Second, speaking of tactical sense, in the current state of affairs, critiques of the football players’ actions have made a fight over the national anthem’s standing the main event, and in the process not only highlighted the national anthem’s foundational glorification of slavery but also led to a vigorous debate about what the American ideal really is. The diversity of responses to the football players’ protests suggests enough Americans a) support the right of the players to protest this way and b) have welcomed a closer look at the national anthem’s provenance and its possible malignancies. To suggest that most Americans will despise political gestures like this and that it will have the predicted unhealthily disruptive outcomes is to indulge in a little too much prophecy for my taste.
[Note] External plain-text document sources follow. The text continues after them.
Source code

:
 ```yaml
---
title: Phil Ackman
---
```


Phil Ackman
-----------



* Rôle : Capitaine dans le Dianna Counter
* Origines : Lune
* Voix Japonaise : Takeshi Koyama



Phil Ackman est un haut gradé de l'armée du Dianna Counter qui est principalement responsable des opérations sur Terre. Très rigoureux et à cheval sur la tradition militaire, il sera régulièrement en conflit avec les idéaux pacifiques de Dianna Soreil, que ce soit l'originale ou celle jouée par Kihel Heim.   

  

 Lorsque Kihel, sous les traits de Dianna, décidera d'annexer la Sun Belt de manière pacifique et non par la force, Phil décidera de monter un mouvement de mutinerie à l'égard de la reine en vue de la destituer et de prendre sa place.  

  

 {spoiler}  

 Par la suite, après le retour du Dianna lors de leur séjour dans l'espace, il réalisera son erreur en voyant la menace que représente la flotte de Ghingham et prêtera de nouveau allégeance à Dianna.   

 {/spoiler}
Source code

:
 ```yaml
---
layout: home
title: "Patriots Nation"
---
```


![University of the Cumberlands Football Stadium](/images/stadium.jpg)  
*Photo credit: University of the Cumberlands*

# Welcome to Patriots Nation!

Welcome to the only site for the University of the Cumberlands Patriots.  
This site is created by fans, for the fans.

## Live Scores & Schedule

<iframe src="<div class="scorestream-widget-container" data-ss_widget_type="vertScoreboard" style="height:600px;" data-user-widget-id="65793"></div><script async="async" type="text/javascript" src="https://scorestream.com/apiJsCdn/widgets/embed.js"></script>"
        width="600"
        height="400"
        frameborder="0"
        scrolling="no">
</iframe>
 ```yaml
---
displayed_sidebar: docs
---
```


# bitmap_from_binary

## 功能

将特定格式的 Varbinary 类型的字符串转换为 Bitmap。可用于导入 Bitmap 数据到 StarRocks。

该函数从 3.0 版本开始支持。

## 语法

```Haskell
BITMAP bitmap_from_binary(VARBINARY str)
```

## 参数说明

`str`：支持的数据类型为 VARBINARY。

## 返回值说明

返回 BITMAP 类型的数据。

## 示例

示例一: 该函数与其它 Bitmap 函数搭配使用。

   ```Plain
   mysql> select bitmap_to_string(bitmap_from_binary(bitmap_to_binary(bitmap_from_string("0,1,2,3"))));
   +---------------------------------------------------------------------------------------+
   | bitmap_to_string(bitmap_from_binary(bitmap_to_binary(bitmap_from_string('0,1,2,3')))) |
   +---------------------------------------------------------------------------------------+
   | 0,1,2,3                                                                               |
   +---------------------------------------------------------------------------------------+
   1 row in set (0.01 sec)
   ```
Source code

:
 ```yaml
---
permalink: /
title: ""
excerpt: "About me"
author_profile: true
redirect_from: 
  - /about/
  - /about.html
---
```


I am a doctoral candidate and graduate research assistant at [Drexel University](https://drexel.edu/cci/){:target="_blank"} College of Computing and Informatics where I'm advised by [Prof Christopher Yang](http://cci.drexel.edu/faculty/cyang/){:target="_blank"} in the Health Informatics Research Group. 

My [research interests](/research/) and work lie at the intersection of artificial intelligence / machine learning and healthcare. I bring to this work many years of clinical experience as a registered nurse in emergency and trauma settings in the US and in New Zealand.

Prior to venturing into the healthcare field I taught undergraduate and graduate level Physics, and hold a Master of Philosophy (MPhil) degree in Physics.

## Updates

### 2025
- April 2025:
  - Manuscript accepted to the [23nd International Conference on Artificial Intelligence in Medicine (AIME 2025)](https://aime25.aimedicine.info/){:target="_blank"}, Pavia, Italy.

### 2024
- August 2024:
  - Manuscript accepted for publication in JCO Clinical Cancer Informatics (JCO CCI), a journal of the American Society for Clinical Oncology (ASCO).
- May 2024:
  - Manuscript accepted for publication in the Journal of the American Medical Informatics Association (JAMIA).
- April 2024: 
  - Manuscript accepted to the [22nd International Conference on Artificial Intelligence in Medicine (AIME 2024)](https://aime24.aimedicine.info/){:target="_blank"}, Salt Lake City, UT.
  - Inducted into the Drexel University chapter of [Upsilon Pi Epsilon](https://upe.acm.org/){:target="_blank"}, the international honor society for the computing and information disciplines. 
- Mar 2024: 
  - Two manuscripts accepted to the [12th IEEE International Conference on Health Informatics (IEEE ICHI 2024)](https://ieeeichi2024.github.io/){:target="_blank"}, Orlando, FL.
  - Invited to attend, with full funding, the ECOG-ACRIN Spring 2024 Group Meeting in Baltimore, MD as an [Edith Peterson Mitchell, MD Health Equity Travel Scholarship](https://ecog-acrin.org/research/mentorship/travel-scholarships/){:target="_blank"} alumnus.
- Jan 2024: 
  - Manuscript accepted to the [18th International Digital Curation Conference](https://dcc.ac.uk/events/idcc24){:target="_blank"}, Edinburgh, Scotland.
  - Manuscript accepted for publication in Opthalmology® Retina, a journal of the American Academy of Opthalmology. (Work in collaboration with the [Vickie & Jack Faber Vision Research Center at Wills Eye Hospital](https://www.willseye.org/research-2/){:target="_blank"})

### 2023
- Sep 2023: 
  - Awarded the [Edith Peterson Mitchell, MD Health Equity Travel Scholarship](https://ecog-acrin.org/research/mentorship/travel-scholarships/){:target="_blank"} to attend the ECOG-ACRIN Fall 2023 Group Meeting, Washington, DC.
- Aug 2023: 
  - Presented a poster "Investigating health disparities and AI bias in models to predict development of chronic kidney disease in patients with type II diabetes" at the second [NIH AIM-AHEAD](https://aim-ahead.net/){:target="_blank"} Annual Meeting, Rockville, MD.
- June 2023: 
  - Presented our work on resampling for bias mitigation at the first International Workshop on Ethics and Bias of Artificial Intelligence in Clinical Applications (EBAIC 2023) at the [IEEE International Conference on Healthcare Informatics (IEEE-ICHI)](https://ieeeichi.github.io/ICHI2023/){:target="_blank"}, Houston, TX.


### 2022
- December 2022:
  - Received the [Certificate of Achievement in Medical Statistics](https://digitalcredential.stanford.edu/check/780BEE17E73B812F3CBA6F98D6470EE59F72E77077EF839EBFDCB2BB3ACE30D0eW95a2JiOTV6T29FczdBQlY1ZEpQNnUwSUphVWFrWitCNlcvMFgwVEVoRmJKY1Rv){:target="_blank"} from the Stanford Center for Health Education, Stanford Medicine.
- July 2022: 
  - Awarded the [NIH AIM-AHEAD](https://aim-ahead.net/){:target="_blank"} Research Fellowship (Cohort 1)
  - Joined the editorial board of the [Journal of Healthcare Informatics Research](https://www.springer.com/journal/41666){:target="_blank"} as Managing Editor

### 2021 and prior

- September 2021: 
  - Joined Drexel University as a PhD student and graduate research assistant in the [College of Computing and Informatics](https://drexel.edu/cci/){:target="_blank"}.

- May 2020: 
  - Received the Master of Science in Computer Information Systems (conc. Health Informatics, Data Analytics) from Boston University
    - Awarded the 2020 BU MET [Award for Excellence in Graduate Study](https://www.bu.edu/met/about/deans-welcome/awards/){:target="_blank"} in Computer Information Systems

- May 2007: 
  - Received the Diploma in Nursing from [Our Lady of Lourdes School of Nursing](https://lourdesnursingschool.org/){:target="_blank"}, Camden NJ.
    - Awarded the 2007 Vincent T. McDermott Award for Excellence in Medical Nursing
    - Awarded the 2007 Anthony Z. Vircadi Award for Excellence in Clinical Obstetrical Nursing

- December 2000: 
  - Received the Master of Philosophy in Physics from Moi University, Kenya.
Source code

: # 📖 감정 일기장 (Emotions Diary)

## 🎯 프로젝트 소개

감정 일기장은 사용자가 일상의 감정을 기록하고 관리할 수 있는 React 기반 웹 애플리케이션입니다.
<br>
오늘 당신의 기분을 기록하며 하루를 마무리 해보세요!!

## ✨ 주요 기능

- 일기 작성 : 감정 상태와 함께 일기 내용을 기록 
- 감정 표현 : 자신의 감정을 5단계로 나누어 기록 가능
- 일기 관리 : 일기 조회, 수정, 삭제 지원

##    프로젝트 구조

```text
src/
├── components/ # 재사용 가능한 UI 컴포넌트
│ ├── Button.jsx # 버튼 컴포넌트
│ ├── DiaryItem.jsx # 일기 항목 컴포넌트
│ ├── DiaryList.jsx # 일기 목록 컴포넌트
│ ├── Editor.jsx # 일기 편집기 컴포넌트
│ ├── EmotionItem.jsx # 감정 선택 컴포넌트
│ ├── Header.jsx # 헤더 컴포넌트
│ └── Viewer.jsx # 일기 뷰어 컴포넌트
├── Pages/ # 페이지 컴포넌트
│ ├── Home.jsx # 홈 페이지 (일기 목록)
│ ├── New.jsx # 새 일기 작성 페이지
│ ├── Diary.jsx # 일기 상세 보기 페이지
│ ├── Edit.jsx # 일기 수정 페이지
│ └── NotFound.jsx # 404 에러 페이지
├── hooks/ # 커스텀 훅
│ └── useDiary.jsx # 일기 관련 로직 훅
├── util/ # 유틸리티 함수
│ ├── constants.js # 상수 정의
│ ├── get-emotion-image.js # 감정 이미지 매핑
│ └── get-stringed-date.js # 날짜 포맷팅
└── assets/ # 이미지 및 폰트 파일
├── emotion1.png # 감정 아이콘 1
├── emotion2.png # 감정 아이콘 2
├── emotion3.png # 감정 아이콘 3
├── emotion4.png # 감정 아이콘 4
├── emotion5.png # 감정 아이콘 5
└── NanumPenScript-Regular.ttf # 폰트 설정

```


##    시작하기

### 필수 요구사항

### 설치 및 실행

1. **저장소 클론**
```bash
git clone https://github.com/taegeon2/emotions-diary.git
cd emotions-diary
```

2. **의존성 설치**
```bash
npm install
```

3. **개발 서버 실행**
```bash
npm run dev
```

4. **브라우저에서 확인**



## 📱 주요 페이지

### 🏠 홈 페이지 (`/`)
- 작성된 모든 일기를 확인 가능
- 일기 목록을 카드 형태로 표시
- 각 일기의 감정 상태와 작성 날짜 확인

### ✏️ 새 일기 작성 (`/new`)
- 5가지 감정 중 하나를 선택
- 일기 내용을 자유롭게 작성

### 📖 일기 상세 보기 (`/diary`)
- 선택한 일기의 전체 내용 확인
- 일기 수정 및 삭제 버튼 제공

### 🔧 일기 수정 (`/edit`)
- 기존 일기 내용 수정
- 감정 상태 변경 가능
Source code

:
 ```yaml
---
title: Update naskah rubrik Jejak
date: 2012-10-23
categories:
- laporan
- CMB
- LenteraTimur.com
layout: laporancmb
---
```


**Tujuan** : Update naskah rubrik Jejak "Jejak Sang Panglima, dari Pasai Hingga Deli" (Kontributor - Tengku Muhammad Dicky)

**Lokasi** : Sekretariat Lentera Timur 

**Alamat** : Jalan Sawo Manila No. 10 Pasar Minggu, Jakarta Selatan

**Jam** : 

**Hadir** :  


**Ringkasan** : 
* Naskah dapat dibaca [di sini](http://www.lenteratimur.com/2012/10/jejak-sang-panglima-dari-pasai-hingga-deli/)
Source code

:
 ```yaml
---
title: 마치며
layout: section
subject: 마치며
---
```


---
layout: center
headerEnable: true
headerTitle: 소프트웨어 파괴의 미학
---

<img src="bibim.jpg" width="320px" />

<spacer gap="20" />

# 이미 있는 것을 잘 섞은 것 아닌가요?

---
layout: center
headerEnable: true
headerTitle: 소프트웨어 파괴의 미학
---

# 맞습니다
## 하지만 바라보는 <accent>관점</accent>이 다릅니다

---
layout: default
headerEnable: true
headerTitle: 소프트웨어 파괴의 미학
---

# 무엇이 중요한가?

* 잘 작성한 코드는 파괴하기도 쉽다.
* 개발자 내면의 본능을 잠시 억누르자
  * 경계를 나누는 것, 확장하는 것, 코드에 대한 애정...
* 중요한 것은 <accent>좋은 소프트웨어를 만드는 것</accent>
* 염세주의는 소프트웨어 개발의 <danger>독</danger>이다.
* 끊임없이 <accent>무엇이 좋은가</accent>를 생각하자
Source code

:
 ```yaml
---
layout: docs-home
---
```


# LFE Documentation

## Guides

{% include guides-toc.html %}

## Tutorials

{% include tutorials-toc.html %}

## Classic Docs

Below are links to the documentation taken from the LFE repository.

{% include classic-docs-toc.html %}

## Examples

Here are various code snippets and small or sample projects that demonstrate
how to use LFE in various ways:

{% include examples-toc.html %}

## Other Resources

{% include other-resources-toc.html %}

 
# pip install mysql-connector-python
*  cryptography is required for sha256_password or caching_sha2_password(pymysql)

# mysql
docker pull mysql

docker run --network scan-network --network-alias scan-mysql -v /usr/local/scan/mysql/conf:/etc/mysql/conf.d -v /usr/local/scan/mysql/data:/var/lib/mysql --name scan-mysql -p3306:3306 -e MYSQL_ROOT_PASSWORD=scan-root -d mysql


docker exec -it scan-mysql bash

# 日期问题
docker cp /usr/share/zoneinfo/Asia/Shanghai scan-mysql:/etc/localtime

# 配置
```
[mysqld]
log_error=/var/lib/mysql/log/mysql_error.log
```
I’m perfectly willing to bide my time and let public discourse about this gesture take us into unexplored domains of political debate.
Third, (here, perhaps I explicitly part with Alinsky): sacrilege is a good thing; smashing idols is a good thing. Erecting temples and false religions is a fool’s game. The original political sin is turning rhetorical symbols into icons beyond human reproach. To place these symbols beyond protest is to concede a political weapon–the language of quasi-theistic categoricity–to the opposition, an act of political surrender. Nice try.